§ **Task item**: Images in the data are to be skipped, while every line is restated exactly as written.
BEGIN Records for the exercise
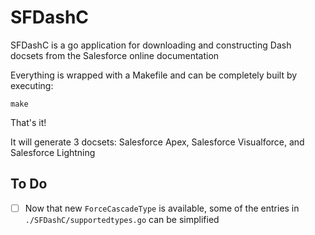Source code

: SFDashC
=======

SFDashC is a go application for downloading and constructing Dash docsets from the Salesforce online documentation

Everything is wrapped with a Makefile and can be completely built by executing:

    make

That's it!

It will generate 3 docsets: Salesforce Apex, Salesforce Visualforce, and Salesforce Lightning

To Do
-----

 - [ ] Now that new `ForceCascadeType` is available, some of the entries in `./SFDashC/supportedtypes.go` can be simplified
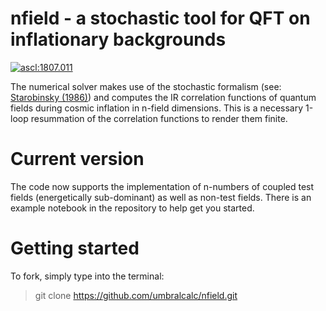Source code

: # nfield - a stochastic tool for QFT on inflationary backgrounds

<a href="http://ascl.net/1807.011"><img src="https://img.shields.io/badge/ascl-1807.011-blue.svg?colorB=262255" alt="ascl:1807.011" /></a>

The numerical solver makes use of the stochastic formalism (see: [Starobinsky (1986)](https://link.springer.com/chapter/10.1007/3-540-16452-9_6)) and computes the IR correlation functions of quantum fields during cosmic inflation in n-field dimensions. This is a necessary 1-loop resummation of the correlation functions to render them finite.

# Current version

The code now supports the implementation of n-numbers of coupled test fields (energetically sub-dominant) as well as non-test fields. There is an example notebook in the repository to help get you started.

# Getting started

To fork, simply type into the terminal:

> git clone https://github.com/umbralcalc/nfield.git 
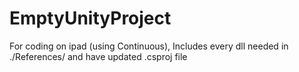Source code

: # EmptyUnityProject
For coding on ipad (using Continuous), Includes every dll needed in ./References/ and have updated .csproj file
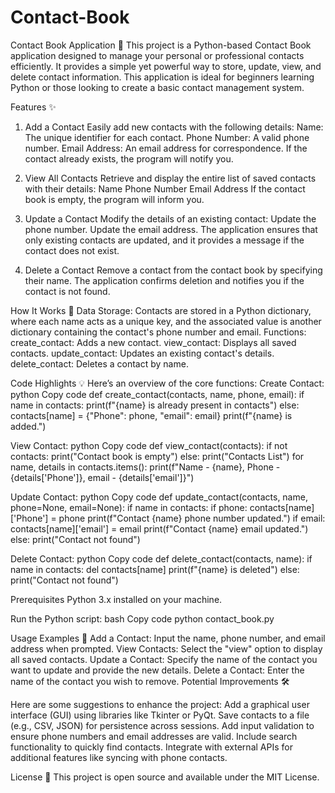 # Contact-Book

Contact Book Application 📒
This project is a Python-based Contact Book application designed to manage your personal or professional contacts efficiently. It provides a simple yet powerful way to store, update, view, and delete contact information. This application is ideal for beginners learning Python or those looking to create a basic contact management system.

Features ✨

1. Add a Contact
Easily add new contacts with the following details:
    Name: The unique identifier for each contact.
    Phone Number: A valid phone number.
    Email Address: An email address for correspondence.
If the contact already exists, the program will notify you.

2. View All Contacts
Retrieve and display the entire list of saved contacts with their details:
    Name
    Phone Number
    Email Address
If the contact book is empty, the program will inform you.

3. Update a Contact
    Modify the details of an existing contact:
    Update the phone number.
    Update the email address.
    The application ensures that only existing contacts are updated, and it provides a message if the contact does not exist.

4. Delete a Contact
    Remove a contact from the contact book by specifying their name. The application confirms deletion and notifies you if the contact is not found.


How It Works 🔧
  Data Storage: Contacts are stored in a Python dictionary, where each name acts as a unique key, and the associated value is another dictionary containing the contact's phone number and email.
  Functions:
      create_contact: Adds a new contact.
      view_contact: Displays all saved contacts.
      update_contact: Updates an existing contact's details.
      delete_contact: Deletes a contact by name.

Code Highlights 💡
Here’s an overview of the core functions:
Create Contact:
    python
    Copy code
    def create_contact(contacts, name, phone, email):
        if name in contacts:
            print(f"{name} is already present in contacts")
        else:
            contacts[name] = {"Phone": phone, "email": email}
            print(f"{name} is added.")

        
View Contact:
    python
    Copy code
    def view_contact(contacts):
        if not contacts:
            print("Contact book is empty")
        else:
            print("Contacts List")
            for name, details in contacts.items():
                print(f"Name - {name}, Phone - {details['Phone']}, email - {details['email']}")
                
Update Contact:
    python
    Copy code
    def update_contact(contacts, name, phone=None, email=None):
        if name in contacts:
            if phone:
                contacts[name]['Phone'] = phone
                print(f"Contact {name} phone number updated.")
            if email:
                contacts[name]['email'] = email
                print(f"Contact {name} email updated.")
        else:
            print("Contact not found")
            
Delete Contact:
    python
    Copy code
    def delete_contact(contacts, name):
        if name in contacts:
            del contacts[name]
            print(f"{name} is deleted")
        else:
            print("Contact not found")

            
Prerequisites
Python 3.x installed on your machine.


Run the Python script:
bash
Copy code
python contact_book.py


Usage Examples 📘
    Add a Contact: Input the name, phone number, and email address when prompted.
    View Contacts: Select the "view" option to display all saved contacts.
    Update a Contact: Specify the name of the contact you want to update and provide the new details.
    Delete a Contact: Enter the name of the contact you wish to remove.
    Potential Improvements 🛠️
    
Here are some suggestions to enhance the project:
    Add a graphical user interface (GUI) using libraries like Tkinter or PyQt.
    Save contacts to a file (e.g., CSV, JSON) for persistence across sessions.
    Add input validation to ensure phone numbers and email addresses are valid.
    Include search functionality to quickly find contacts.
    Integrate with external APIs for additional features like syncing with phone contacts.
    
License 📜
    This project is open source and available under the MIT License.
END Records for the exercise
§ **Response to this task**:
Source code

: SFDashC
=======

SFDashC is a go application for downloading and constructing Dash docsets from the Salesforce online documentation

Everything is wrapped with a Makefile and can be completely built by executing:

    make

That's it!

It will generate 3 docsets: Salesforce Apex, Salesforce Visualforce, and Salesforce Lightning

To Do
-----

 - [ ] Now that new `ForceCascadeType` is available, some of the entries in `./SFDashC/supportedtypes.go` can be simplified
Source code

: # nfield - a stochastic tool for QFT on inflationary backgrounds

<a href="http://ascl.net/1807.011"><img src="https://img.shields.io/badge/ascl-1807.011-blue.svg?colorB=262255" alt="ascl:1807.011" /></a>

The numerical solver makes use of the stochastic formalism (see: [Starobinsky (1986)](https://link.springer.com/chapter/10.1007/3-540-16452-9_6)) and computes the IR correlation functions of quantum fields during cosmic inflation in n-field dimensions. This is a necessary 1-loop resummation of the correlation functions to render them finite.

# Current version

The code now supports the implementation of n-numbers of coupled test fields (energetically sub-dominant) as well as non-test fields. There is an example notebook in the repository to help get you started.

# Getting started

To fork, simply type into the terminal:

> git clone https://github.com/umbralcalc/nfield.git 
Source code

: # EmptyUnityProject
For coding on ipad (using Continuous), Includes every dll needed in ./References/ and have updated .csproj file
 # Contact-Book

Contact Book Application 📒
This project is a Python-based Contact Book application designed to manage your personal or professional contacts efficiently. It provides a simple yet powerful way to store, update, view, and delete contact information. This application is ideal for beginners learning Python or those looking to create a basic contact management system.

Features ✨

1. Add a Contact
Easily add new contacts with the following details:
    Name: The unique identifier for each contact.
    Phone Number: A valid phone number.
    Email Address: An email address for correspondence.
If the contact already exists, the program will notify you.

2. View All Contacts
Retrieve and display the entire list of saved contacts with their details:
    Name
    Phone Number
    Email Address
If the contact book is empty, the program will inform you.

3. Update a Contact
    Modify the details of an existing contact:
    Update the phone number.
    Update the email address.
    The application ensures that only existing contacts are updated, and it provides a message if the contact does not exist.

4. Delete a Contact
    Remove a contact from the contact book by specifying their name. The application confirms deletion and notifies you if the contact is not found.


How It Works 🔧
  Data Storage: Contacts are stored in a Python dictionary, where each name acts as a unique key, and the associated value is another dictionary containing the contact's phone number and email.
  Functions:
      create_contact: Adds a new contact.
      view_contact: Displays all saved contacts.
      update_contact: Updates an existing contact's details.
      delete_contact: Deletes a contact by name.

Code Highlights 💡
Here’s an overview of the core functions:
Create Contact:
    python
    Copy code
    def create_contact(contacts, name, phone, email):
        if name in contacts:
            print(f"{name} is already present in contacts")
        else:
            contacts[name] = {"Phone": phone, "email": email}
            print(f"{name} is added.")

        
View Contact:
    python
    Copy code
    def view_contact(contacts):
        if not contacts:
            print("Contact book is empty")
        else:
            print("Contacts List")
            for name, details in contacts.items():
                print(f"Name - {name}, Phone - {details['Phone']}, email - {details['email']}")
                
Update Contact:
    python
    Copy code
    def update_contact(contacts, name, phone=None, email=None):
        if name in contacts:
            if phone:
                contacts[name]['Phone'] = phone
                print(f"Contact {name} phone number updated.")
            if email:
                contacts[name]['email'] = email
                print(f"Contact {name} email updated.")
        else:
            print("Contact not found")
            
Delete Contact:
    python
    Copy code
    def delete_contact(contacts, name):
        if name in contacts:
            del contacts[name]
            print(f"{name} is deleted")
        else:
            print("Contact not found")

            
Prerequisites
Python 3.x installed on your machine.


Run the Python script:
bash
Copy code
python contact_book.py


Usage Examples 📘
    Add a Contact: Input the name, phone number, and email address when prompted.
    View Contacts: Select the "view" option to display all saved contacts.
    Update a Contact: Specify the name of the contact you want to update and provide the new details.
    Delete a Contact: Enter the name of the contact you wish to remove.
    Potential Improvements 🛠️
    
Here are some suggestions to enhance the project:
    Add a graphical user interface (GUI) using libraries like Tkinter or PyQt.
    Save contacts to a file (e.g., CSV, JSON) for persistence across sessions.
    Add input validation to ensure phone numbers and email addresses are valid.
    Include search functionality to quickly find contacts.
    Integrate with external APIs for additional features like syncing with phone contacts.
    
License 📜
    This project is open source and available under the MIT License.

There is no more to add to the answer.